=== Exercise description ===
Check every line of the material below, and show those that contain "into".

-- Opening Marker --

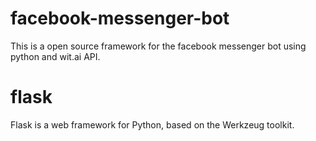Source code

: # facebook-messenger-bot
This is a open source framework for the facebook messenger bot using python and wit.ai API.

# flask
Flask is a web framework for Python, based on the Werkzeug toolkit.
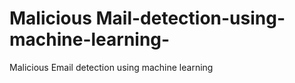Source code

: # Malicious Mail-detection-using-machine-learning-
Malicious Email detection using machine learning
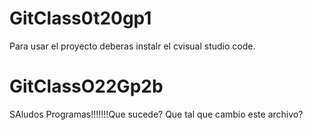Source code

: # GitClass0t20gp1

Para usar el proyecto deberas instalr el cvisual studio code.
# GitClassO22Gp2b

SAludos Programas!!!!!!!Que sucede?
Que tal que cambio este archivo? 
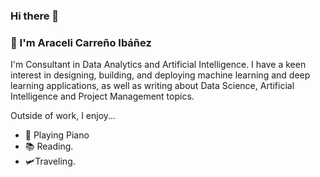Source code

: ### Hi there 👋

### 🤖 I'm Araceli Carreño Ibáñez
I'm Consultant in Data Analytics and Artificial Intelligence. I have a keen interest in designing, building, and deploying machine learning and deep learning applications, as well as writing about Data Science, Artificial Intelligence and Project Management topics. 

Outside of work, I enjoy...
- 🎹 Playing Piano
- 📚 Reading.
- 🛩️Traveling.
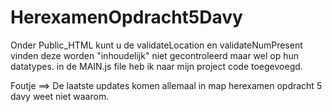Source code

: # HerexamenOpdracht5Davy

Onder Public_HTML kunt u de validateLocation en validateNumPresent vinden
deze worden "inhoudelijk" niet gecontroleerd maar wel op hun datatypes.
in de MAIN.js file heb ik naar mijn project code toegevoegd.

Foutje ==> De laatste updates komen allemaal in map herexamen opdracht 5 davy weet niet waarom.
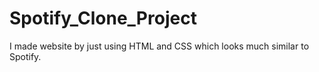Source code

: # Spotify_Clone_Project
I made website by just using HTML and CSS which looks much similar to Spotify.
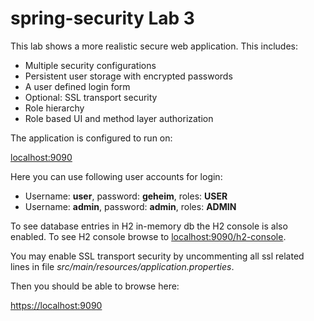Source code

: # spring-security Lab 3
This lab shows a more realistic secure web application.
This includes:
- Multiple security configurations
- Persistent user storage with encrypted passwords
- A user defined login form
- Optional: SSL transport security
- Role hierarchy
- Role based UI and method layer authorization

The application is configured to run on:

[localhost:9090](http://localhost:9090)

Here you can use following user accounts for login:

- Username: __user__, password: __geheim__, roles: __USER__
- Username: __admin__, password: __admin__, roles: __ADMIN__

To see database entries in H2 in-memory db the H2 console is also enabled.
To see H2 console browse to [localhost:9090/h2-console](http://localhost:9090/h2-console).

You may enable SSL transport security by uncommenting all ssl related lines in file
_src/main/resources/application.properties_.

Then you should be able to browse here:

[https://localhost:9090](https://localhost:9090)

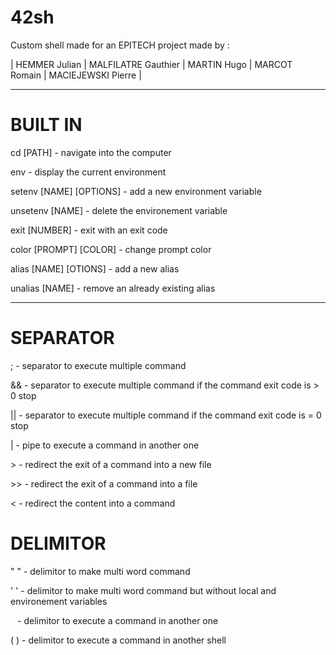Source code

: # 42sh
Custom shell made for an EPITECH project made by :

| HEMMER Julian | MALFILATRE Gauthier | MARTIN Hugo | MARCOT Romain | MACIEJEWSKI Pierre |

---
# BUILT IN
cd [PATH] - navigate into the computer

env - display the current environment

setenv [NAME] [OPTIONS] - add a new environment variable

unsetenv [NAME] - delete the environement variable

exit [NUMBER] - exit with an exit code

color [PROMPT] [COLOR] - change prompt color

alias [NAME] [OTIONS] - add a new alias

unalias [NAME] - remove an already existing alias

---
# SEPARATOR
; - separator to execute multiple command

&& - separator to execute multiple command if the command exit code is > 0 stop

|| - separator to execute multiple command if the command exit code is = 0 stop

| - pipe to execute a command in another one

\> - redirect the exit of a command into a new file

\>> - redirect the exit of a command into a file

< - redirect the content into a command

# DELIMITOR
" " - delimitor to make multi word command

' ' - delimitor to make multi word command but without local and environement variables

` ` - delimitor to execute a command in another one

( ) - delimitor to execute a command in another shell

-- Closing Marker --

=== Solution to this problem ===
cd [PATH] - navigate into the computer
\> - redirect the exit of a command into a new file
\>> - redirect the exit of a command into a file
< - redirect the content into a command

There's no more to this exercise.